— TASK DETAILS —
Which lines of the records contain "green"? Collect every one of them.

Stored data
<<<<
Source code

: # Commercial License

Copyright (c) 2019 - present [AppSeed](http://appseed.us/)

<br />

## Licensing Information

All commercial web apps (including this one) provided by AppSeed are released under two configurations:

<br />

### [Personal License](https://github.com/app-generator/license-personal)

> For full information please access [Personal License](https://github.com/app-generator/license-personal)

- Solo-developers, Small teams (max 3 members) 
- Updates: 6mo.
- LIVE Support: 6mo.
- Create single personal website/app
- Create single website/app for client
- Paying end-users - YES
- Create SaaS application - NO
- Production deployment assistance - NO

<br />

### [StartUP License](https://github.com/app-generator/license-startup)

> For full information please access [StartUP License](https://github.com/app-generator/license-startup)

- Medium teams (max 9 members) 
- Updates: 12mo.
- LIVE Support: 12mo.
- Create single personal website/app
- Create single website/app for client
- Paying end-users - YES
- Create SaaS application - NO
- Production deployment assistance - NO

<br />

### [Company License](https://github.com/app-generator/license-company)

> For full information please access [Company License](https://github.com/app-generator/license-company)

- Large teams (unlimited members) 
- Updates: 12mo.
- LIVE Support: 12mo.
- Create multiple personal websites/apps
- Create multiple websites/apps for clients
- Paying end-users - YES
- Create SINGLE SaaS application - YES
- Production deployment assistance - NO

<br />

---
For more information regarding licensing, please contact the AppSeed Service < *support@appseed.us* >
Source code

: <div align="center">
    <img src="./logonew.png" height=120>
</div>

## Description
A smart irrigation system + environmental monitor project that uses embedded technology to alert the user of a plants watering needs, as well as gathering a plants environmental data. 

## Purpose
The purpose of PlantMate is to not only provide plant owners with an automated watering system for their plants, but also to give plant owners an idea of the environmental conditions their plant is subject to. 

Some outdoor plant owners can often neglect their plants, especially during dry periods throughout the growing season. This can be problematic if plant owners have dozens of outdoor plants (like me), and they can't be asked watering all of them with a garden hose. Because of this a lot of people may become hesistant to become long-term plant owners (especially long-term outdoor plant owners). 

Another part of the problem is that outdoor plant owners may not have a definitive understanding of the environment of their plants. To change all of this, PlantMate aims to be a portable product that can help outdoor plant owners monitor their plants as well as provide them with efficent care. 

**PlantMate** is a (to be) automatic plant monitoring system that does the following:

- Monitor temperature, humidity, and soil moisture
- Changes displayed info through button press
>>>>
<<<<
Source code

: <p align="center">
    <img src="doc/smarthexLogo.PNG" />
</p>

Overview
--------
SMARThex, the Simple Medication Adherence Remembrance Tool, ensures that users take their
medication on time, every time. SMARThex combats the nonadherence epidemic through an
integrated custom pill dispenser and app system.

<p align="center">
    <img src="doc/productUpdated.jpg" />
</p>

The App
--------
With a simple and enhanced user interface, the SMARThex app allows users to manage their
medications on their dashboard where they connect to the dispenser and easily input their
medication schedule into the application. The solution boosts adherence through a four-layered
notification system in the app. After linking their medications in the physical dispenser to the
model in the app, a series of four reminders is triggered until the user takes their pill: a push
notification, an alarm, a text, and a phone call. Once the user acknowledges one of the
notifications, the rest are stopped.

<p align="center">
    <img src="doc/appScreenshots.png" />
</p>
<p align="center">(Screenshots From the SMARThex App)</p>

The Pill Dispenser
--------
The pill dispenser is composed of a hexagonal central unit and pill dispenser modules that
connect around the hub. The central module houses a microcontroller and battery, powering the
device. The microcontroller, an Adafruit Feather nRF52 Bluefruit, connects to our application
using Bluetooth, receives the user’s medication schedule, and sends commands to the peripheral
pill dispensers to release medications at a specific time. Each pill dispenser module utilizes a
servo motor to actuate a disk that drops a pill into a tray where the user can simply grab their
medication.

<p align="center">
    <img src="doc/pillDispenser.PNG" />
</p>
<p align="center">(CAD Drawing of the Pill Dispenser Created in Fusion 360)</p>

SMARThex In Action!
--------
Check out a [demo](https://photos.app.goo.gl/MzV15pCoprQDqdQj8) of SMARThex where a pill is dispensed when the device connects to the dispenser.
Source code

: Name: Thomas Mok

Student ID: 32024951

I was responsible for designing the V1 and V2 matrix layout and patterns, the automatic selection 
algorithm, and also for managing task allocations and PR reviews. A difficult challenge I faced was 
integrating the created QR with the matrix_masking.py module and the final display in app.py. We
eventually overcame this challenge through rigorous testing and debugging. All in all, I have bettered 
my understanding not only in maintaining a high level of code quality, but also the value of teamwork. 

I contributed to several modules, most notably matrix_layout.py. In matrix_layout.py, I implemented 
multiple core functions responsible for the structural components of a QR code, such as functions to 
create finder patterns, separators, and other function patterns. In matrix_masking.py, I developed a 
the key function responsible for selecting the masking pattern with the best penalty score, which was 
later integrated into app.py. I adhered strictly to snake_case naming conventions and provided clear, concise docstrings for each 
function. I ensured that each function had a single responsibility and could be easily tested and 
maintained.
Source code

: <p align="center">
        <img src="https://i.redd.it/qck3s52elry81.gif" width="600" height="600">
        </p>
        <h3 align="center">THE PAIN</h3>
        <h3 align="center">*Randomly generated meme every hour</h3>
>>>>
<<<<
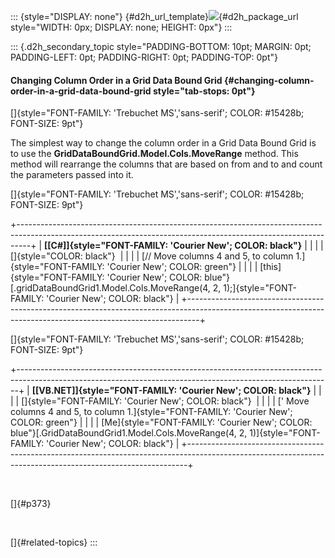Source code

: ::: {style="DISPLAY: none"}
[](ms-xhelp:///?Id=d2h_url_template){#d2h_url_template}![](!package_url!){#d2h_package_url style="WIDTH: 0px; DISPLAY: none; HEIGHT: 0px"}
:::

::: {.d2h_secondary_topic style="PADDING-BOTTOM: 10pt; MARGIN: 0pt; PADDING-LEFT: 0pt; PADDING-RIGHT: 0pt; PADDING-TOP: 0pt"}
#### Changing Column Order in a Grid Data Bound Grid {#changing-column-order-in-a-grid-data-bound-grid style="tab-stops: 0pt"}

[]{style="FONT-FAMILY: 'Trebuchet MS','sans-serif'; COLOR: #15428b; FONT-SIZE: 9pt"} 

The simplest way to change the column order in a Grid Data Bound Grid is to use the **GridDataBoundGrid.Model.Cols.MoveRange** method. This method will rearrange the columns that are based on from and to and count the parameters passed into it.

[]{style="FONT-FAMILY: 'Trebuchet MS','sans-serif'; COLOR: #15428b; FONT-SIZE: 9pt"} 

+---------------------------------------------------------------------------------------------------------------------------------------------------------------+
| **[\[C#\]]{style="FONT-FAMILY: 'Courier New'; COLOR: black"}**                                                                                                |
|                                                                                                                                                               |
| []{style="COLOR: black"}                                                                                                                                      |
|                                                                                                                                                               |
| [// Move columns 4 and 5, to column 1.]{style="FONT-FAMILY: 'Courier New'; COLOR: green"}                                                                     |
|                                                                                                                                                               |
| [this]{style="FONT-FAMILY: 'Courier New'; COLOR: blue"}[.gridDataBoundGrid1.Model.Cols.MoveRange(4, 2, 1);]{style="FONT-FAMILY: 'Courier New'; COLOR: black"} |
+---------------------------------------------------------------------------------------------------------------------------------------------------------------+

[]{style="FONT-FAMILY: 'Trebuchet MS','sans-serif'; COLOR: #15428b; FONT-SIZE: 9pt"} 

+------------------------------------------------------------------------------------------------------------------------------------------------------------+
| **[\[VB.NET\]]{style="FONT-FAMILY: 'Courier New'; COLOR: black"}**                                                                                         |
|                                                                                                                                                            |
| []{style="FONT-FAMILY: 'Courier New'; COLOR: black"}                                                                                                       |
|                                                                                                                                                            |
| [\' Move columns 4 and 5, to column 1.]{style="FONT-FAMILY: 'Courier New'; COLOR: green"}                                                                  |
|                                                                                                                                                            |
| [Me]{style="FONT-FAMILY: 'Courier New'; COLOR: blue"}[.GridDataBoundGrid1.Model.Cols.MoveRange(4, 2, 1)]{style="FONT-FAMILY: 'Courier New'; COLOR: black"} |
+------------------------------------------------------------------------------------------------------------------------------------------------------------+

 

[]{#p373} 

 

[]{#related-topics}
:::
>>>>
— RESULT —
| [// Move columns 4 and 5, to column 1.]{style="FONT-FAMILY: 'Courier New'; COLOR: green"}                                                                     |
| [\' Move columns 4 and 5, to column 1.]{style="FONT-FAMILY: 'Courier New'; COLOR: green"}                                                                  |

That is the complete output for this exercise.